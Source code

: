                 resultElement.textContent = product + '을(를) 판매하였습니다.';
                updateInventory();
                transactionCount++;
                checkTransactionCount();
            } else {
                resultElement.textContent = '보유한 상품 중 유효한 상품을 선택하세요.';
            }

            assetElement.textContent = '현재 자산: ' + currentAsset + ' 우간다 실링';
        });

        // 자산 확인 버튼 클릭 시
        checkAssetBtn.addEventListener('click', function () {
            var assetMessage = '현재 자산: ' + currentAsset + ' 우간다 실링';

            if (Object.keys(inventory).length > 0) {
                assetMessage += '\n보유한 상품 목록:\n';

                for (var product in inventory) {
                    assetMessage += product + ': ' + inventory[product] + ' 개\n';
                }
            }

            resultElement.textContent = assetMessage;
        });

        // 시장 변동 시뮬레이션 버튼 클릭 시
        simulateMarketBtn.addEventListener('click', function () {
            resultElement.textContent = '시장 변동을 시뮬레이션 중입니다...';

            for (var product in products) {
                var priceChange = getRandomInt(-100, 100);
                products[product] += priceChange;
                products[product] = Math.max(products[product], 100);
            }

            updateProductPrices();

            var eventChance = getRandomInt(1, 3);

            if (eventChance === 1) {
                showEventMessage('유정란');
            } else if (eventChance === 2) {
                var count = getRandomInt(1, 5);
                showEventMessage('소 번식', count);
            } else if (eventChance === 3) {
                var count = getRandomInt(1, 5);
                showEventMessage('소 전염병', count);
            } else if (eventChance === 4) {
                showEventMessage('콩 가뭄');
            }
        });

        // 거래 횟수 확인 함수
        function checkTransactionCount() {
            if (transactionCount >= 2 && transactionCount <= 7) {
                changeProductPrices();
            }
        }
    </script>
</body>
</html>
* * * *
**Exercise description**.
Please repeat the material exactly as it appears above.

**Expected answer**.
Source code

:                 resultElement.textContent = product + '을(를) 판매하였습니다.';
                updateInventory();
                transactionCount++;
                checkTransactionCount();
            } else {
                resultElement.textContent = '보유한 상품 중 유효한 상품을 선택하세요.';
            }

            assetElement.textContent = '현재 자산: ' + currentAsset + ' 우간다 실링';
        });

        // 자산 확인 버튼 클릭 시
        checkAssetBtn.addEventListener('click', function () {
            var assetMessage = '현재 자산: ' + currentAsset + ' 우간다 실링';

            if (Object.keys(inventory).length > 0) {
                assetMessage += '\n보유한 상품 목록:\n';

                for (var product in inventory) {
                    assetMessage += product + ': ' + inventory[product] + ' 개\n';
                }
            }

            resultElement.textContent = assetMessage;
        });

        // 시장 변동 시뮬레이션 버튼 클릭 시
        simulateMarketBtn.addEventListener('click', function () {
            resultElement.textContent = '시장 변동을 시뮬레이션 중입니다...';

            for (var product in products) {
                var priceChange = getRandomInt(-100, 100);
                products[product] += priceChange;
                products[product] = Math.max(products[product], 100);
            }

            updateProductPrices();

            var eventChance = getRandomInt(1, 3);

            if (eventChance === 1) {
                showEventMessage('유정란');
            } else if (eventChance === 2) {
                var count = getRandomInt(1, 5);
                showEventMessage('소 번식', count);
            } else if (eventChance === 3) {
                var count = getRandomInt(1, 5);
                showEventMessage('소 전염병', count);
            } else if (eventChance === 4) {
                showEventMessage('콩 가뭄');
            }
        });

        // 거래 횟수 확인 함수
        function checkTransactionCount() {
            if (transactionCount >= 2 && transactionCount <= 7) {
                changeProductPrices();
            }
        }
    </script>
</body>
</html>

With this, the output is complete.